In June 2016, the long-time owner of the Lowry Grove manufactured home park in St. Anthony, MN, sold the park to a private developer. Lowry Grove was home to 95 lower-income households, elders living on fixed incomes, and younger immigrant families. Residents fought to keep the park open, but they were displaced in June 2017. CURA worked with resident organizers to design a study that would assess the impacts of the park closure and relocation on the residents, and examine the events that led to the closure of the park. CURA researchers conducted in-depth interviews with more than 50 households, activists, and professionals.
Edward Goetz
Edward G. Goetz is director of CURA and a faculty member at the Humphrey School of Public Affairs.
Ed specializes in housing and local community development planning and policy. His research focuses on issues of race and poverty and how they affect housing policy planning and development. Before coming to the University of Minnesota in 1988, he worked at the mayor's Office of Housing and Economic Development in San Francisco and for several nonprofit community developers in Los Angeles and San Francisco. He has served on the board of directors of nonprofit housing agencies in the Twin Cities, and on several regional commissions related to affordable housing and development.

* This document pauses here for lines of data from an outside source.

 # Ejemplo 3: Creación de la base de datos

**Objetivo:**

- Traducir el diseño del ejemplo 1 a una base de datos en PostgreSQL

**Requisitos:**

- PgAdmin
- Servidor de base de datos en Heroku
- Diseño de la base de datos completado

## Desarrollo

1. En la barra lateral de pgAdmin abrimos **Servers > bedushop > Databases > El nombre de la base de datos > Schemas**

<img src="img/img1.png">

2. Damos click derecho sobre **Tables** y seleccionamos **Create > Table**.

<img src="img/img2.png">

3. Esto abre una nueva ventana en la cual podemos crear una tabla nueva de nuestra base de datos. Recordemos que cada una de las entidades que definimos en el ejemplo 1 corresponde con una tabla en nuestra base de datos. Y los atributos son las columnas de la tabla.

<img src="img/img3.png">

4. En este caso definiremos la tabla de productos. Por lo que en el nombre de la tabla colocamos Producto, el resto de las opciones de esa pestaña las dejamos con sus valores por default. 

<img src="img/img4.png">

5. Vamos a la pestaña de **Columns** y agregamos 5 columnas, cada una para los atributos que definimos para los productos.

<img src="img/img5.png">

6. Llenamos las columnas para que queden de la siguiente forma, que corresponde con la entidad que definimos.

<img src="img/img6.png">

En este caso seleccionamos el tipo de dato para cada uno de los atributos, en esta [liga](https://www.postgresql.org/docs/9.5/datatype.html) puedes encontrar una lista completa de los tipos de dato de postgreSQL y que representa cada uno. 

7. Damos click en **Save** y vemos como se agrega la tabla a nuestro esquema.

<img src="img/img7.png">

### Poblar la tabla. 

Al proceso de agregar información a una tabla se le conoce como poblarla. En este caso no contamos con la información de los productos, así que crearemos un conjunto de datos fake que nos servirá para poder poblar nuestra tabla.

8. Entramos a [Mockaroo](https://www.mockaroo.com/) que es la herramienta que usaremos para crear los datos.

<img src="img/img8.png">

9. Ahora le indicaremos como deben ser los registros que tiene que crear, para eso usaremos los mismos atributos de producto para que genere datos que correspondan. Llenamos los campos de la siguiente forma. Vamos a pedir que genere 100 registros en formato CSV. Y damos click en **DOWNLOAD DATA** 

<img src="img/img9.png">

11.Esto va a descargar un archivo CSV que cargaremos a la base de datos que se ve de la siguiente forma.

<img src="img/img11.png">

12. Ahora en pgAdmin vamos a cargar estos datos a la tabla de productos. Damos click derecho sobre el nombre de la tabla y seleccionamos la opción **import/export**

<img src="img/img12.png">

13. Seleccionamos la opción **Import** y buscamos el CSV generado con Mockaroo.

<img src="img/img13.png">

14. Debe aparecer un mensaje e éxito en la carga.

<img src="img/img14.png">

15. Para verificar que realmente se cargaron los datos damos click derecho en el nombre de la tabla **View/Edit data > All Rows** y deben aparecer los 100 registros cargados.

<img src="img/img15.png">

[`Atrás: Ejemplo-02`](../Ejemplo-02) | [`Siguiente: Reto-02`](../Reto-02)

He is the author of The One-Way Street of Integration: Fair Housing and the Pursuit of Racial Justice in American Cities (Cornell University Press, 2018), New Deal Ruins: Race, Economic Justice, and Public Housing Policy (Cornell University Press, 2013), Clearing the Way: Deconcentrating the Poor in Urban America (2003, Urban Institute Press), Shelter Burden: Local Politics and Progressive Housing Policy (1993, Temple University Press), and co-editor of The New Localism: Comparative Urban Politics in a Global Era (1993, Sage Publications).